In the records below, find each line with the word "texttt" and copy it.

Plain-text document sources:

□ □ □ □ □

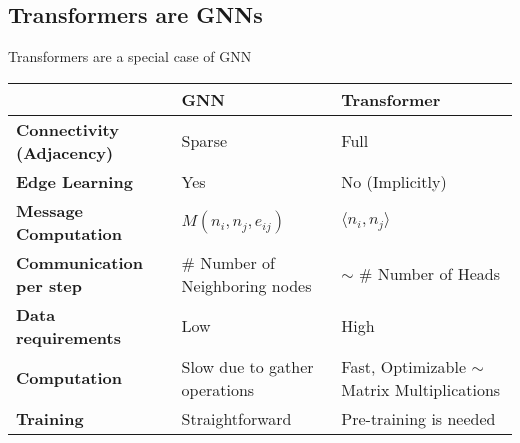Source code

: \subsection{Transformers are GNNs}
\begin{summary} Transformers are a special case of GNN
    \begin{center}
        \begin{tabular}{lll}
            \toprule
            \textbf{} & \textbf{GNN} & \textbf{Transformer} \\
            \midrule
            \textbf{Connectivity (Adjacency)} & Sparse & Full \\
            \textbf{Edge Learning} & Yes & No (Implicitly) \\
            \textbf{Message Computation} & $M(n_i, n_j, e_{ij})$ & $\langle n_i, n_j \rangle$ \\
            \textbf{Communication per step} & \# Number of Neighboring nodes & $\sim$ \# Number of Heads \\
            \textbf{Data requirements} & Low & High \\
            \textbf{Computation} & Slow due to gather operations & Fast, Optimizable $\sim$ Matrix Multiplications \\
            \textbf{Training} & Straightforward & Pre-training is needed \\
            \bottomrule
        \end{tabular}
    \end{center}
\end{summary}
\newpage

□ □ □ □ □

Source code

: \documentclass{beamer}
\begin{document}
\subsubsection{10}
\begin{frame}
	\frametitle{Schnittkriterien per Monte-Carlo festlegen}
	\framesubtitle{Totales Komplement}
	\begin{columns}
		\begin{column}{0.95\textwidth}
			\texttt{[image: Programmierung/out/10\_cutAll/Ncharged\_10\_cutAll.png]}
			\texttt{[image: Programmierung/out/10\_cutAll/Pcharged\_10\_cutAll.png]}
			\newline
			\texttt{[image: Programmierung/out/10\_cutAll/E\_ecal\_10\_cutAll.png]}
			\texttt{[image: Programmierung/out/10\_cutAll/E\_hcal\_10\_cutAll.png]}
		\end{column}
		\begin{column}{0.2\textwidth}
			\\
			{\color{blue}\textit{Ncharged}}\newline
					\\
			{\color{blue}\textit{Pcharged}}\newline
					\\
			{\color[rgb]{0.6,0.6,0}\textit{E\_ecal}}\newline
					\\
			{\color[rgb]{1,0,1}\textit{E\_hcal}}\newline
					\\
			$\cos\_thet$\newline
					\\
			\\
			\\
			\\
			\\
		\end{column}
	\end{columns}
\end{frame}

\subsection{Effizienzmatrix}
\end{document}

□ □ □ □ □

Task response
			\texttt{[image: Programmierung/out/10\_cutAll/Ncharged\_10\_cutAll.png]}
			\texttt{[image: Programmierung/out/10\_cutAll/Pcharged\_10\_cutAll.png]}
			\texttt{[image: Programmierung/out/10\_cutAll/E\_ecal\_10\_cutAll.png]}
			\texttt{[image: Programmierung/out/10\_cutAll/E\_hcal\_10\_cutAll.png]}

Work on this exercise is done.